#### [Requirement]
Only the pictures are to be left out, and the rest of the entries should be reproduced exactly.

[Data provided Boundary: Start]

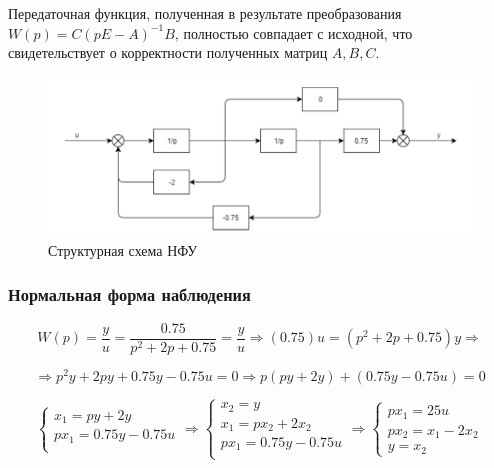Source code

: \documentclass[14pt,a4paper,report]{report}
\begin{document}
Передаточная функция, полученная в результате преобразования $W(p)=C(pE-A)^{-1}B$, полностью совпадает с исходной, что свидетельствует о корректности полученных матриц  $A, B, C$. 

\begin{figure}[h!]
	\centering
	\includegraphics[scale = 0.55]{images/nfu.png}
	\caption{Структурная схема НФУ}
	\label{image:1}
\end{figure}
\newpage
\subsubsection{Нормальная форма наблюдения}

\begin{equation*}
\text{$W(p)=\frac{y}{u}=\frac{0.75}{p^2+2p+0.75}=\frac{y}{u}$}
\Longrightarrow
\text{$(0.75)u=(p^2+2p+0.75)y$}
\Longrightarrow
\end{equation*}

\begin{equation*}
\Longrightarrow
\text{$p^2y+2py+0.75y-0.75u=0$}
\Longrightarrow
\text{$p(py+2y)+(0.75y-0.75u)=0$}
\end{equation*}

\begin{equation*}
\begin{cases}
	\text{$x_1=py+2y$} \\
	\text{$px_1=0.75y-0.75u$} \\
\end{cases}
\Longrightarrow
\begin{cases}
	\text{$x_2=y$}\\
	\text{$x_1=px_2+2	x_2$} \\
	\text{$px_1=0.75y-0.75u$} \\
\end{cases}
\Longrightarrow
\begin{cases}
	\text{$px_1=25u$} \\
	\text{$px_2=x_1-2x_2$} \\
	\text{$y=x_2$}
\end{cases}
\end{equation*}
\end{document}
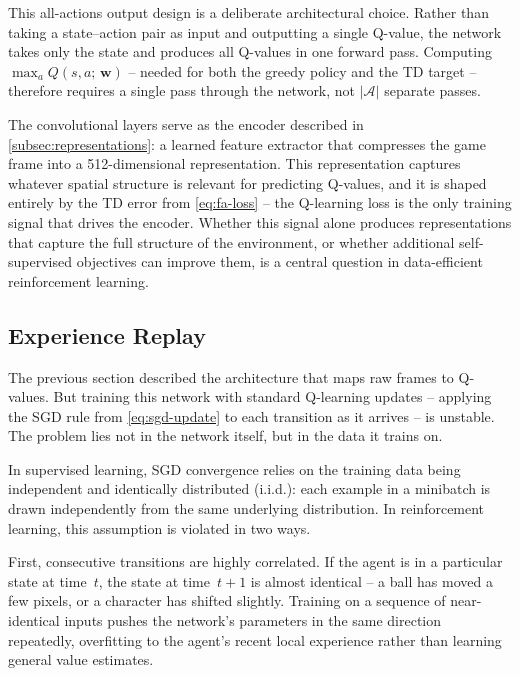


\smallskip
This all-actions output design is a deliberate architectural choice.
Rather than taking a state--action pair as input and outputting a
single Q-value, the network takes only the state and produces all
Q-values in one forward pass. Computing
$\max_a Q(s, a;\, \mathbf{w})$ -- needed for both the greedy policy
and the TD target -- therefore requires a single pass through the
network, not $|\mathcal{A}|$ separate passes.

\smallskip
The convolutional layers serve as the encoder described in
\cref{subsec:representations}: a learned feature extractor that
compresses the game frame into a 512-dimensional representation.
This representation captures whatever spatial structure is relevant
for predicting Q-values, and it is shaped entirely by the TD error
from \cref{eq:fa-loss} -- the Q-learning loss is the only training
signal that drives the encoder. Whether this signal alone
produces representations that capture the full structure of the
environment, or whether additional self-supervised objectives can
improve them, is a central question in data-efficient reinforcement
learning.

\subsection{Experience Replay}
\label{subsec:experience-replay-bg}

The previous section described the architecture that maps raw frames
to Q-values. But training this network with standard Q-learning
updates -- applying the SGD rule from \cref{eq:sgd-update} to each
transition as it arrives -- is unstable. The problem lies not in the
network itself, but in the data it trains on.

\smallskip
In supervised learning, SGD convergence relies on the training data
being independent and identically distributed (i.i.d.): each example
in a minibatch is drawn independently from the same underlying
distribution. In reinforcement learning, this assumption is violated
in two ways.

\smallskip
First, consecutive transitions are highly correlated. If the agent
is in a particular state at time~$t$, the state at time~$t+1$ is
almost identical -- a ball has moved a few pixels, or a character has
shifted slightly. Training on a sequence of near-identical inputs
pushes the network's parameters in the same direction repeatedly,
overfitting to the agent's recent local experience rather than
learning general value estimates.

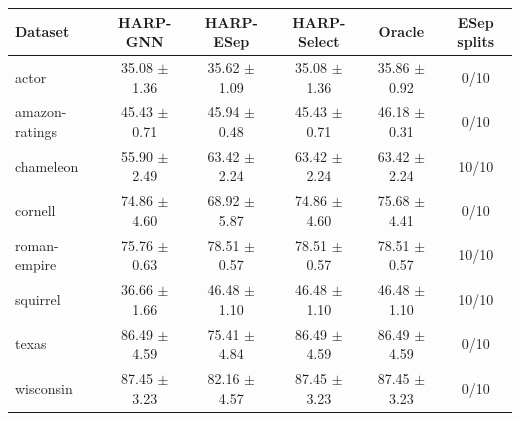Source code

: \begin{tabular*}{0.94\linewidth}{@{\extracolsep{\fill}}lccccc@{}}
\toprule
Dataset & HARP-GNN & HARP-ESep & HARP-Select & Oracle & ESep splits \\
\midrule
actor & 35.08 $\pm$ 1.36 & 35.62 $\pm$ 1.09 & 35.08 $\pm$ 1.36 & 35.86 $\pm$ 0.92 & 0/10 \\
amazon-ratings & 45.43 $\pm$ 0.71 & 45.94 $\pm$ 0.48 & 45.43 $\pm$ 0.71 & 46.18 $\pm$ 0.31 & 0/10 \\
chameleon & 55.90 $\pm$ 2.49 & 63.42 $\pm$ 2.24 & 63.42 $\pm$ 2.24 & 63.42 $\pm$ 2.24 & 10/10 \\
cornell & 74.86 $\pm$ 4.60 & 68.92 $\pm$ 5.87 & 74.86 $\pm$ 4.60 & 75.68 $\pm$ 4.41 & 0/10 \\
roman-empire & 75.76 $\pm$ 0.63 & 78.51 $\pm$ 0.57 & 78.51 $\pm$ 0.57 & 78.51 $\pm$ 0.57 & 10/10 \\
squirrel & 36.66 $\pm$ 1.66 & 46.48 $\pm$ 1.10 & 46.48 $\pm$ 1.10 & 46.48 $\pm$ 1.10 & 10/10 \\
texas & 86.49 $\pm$ 4.59 & 75.41 $\pm$ 4.84 & 86.49 $\pm$ 4.59 & 86.49 $\pm$ 4.59 & 0/10 \\
wisconsin & 87.45 $\pm$ 3.23 & 82.16 $\pm$ 4.57 & 87.45 $\pm$ 3.23 & 87.45 $\pm$ 3.23 & 0/10 \\
\bottomrule
\end{tabular*}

[Data provided Boundary: End]

#### [Exercise result]
Source code

: \documentclass[14pt,a4paper,report]{report}
\begin{document}
Передаточная функция, полученная в результате преобразования $W(p)=C(pE-A)^{-1}B$, полностью совпадает с исходной, что свидетельствует о корректности полученных матриц  $A, B, C$. 

\begin{figure}[h!]
	\centering
	\includegraphics[scale = 0.55]{images/nfu.png}
	\caption{Структурная схема НФУ}
	\label{image:1}
\end{figure}
\newpage
\subsubsection{Нормальная форма наблюдения}

\begin{equation*}
\text{$W(p)=\frac{y}{u}=\frac{0.75}{p^2+2p+0.75}=\frac{y}{u}$}
\Longrightarrow
\text{$(0.75)u=(p^2+2p+0.75)y$}
\Longrightarrow
\end{equation*}

\begin{equation*}
\Longrightarrow
\text{$p^2y+2py+0.75y-0.75u=0$}
\Longrightarrow
\text{$p(py+2y)+(0.75y-0.75u)=0$}
\end{equation*}

\begin{equation*}
\begin{cases}
	\text{$x_1=py+2y$} \\
	\text{$px_1=0.75y-0.75u$} \\
\end{cases}
\Longrightarrow
\begin{cases}
	\text{$x_2=y$}\\
	\text{$x_1=px_2+2	x_2$} \\
	\text{$px_1=0.75y-0.75u$} \\
\end{cases}
\Longrightarrow
\begin{cases}
	\text{$px_1=25u$} \\
	\text{$px_2=x_1-2x_2$} \\
	\text{$y=x_2$}
\end{cases}
\end{equation*}
\end{document}


\smallskip
This all-actions output design is a deliberate architectural choice.
Rather than taking a state--action pair as input and outputting a
single Q-value, the network takes only the state and produces all
Q-values in one forward pass. Computing
$\max_a Q(s, a;\, \mathbf{w})$ -- needed for both the greedy policy
and the TD target -- therefore requires a single pass through the
network, not $|\mathcal{A}|$ separate passes.

\smallskip
The convolutional layers serve as the encoder described in
\cref{subsec:representations}: a learned feature extractor that
compresses the game frame into a 512-dimensional representation.
This representation captures whatever spatial structure is relevant
for predicting Q-values, and it is shaped entirely by the TD error
from \cref{eq:fa-loss} -- the Q-learning loss is the only training
signal that drives the encoder. Whether this signal alone
produces representations that capture the full structure of the
environment, or whether additional self-supervised objectives can
improve them, is a central question in data-efficient reinforcement
learning.

\subsection{Experience Replay}
\label{subsec:experience-replay-bg}

The previous section described the architecture that maps raw frames
to Q-values. But training this network with standard Q-learning
updates -- applying the SGD rule from \cref{eq:sgd-update} to each
transition as it arrives -- is unstable. The problem lies not in the
network itself, but in the data it trains on.

\smallskip
In supervised learning, SGD convergence relies on the training data
being independent and identically distributed (i.i.d.): each example
in a minibatch is drawn independently from the same underlying
distribution. In reinforcement learning, this assumption is violated
in two ways.

\smallskip
First, consecutive transitions are highly correlated. If the agent
is in a particular state at time~$t$, the state at time~$t+1$ is
almost identical -- a ball has moved a few pixels, or a character has
shifted slightly. Training on a sequence of near-identical inputs
pushes the network's parameters in the same direction repeatedly,
overfitting to the agent's recent local experience rather than
learning general value estimates.

Source code

: \begin{tabular*}{0.94\linewidth}{@{\extracolsep{\fill}}lccccc@{}}
\toprule
Dataset & HARP-GNN & HARP-ESep & HARP-Select & Oracle & ESep splits \\
\midrule
actor & 35.08 $\pm$ 1.36 & 35.62 $\pm$ 1.09 & 35.08 $\pm$ 1.36 & 35.86 $\pm$ 0.92 & 0/10 \\
amazon-ratings & 45.43 $\pm$ 0.71 & 45.94 $\pm$ 0.48 & 45.43 $\pm$ 0.71 & 46.18 $\pm$ 0.31 & 0/10 \\
chameleon & 55.90 $\pm$ 2.49 & 63.42 $\pm$ 2.24 & 63.42 $\pm$ 2.24 & 63.42 $\pm$ 2.24 & 10/10 \\
cornell & 74.86 $\pm$ 4.60 & 68.92 $\pm$ 5.87 & 74.86 $\pm$ 4.60 & 75.68 $\pm$ 4.41 & 0/10 \\
roman-empire & 75.76 $\pm$ 0.63 & 78.51 $\pm$ 0.57 & 78.51 $\pm$ 0.57 & 78.51 $\pm$ 0.57 & 10/10 \\
squirrel & 36.66 $\pm$ 1.66 & 46.48 $\pm$ 1.10 & 46.48 $\pm$ 1.10 & 46.48 $\pm$ 1.10 & 10/10 \\
texas & 86.49 $\pm$ 4.59 & 75.41 $\pm$ 4.84 & 86.49 $\pm$ 4.59 & 86.49 $\pm$ 4.59 & 0/10 \\
wisconsin & 87.45 $\pm$ 3.23 & 82.16 $\pm$ 4.57 & 87.45 $\pm$ 3.23 & 87.45 $\pm$ 3.23 & 0/10 \\
\bottomrule
\end{tabular*}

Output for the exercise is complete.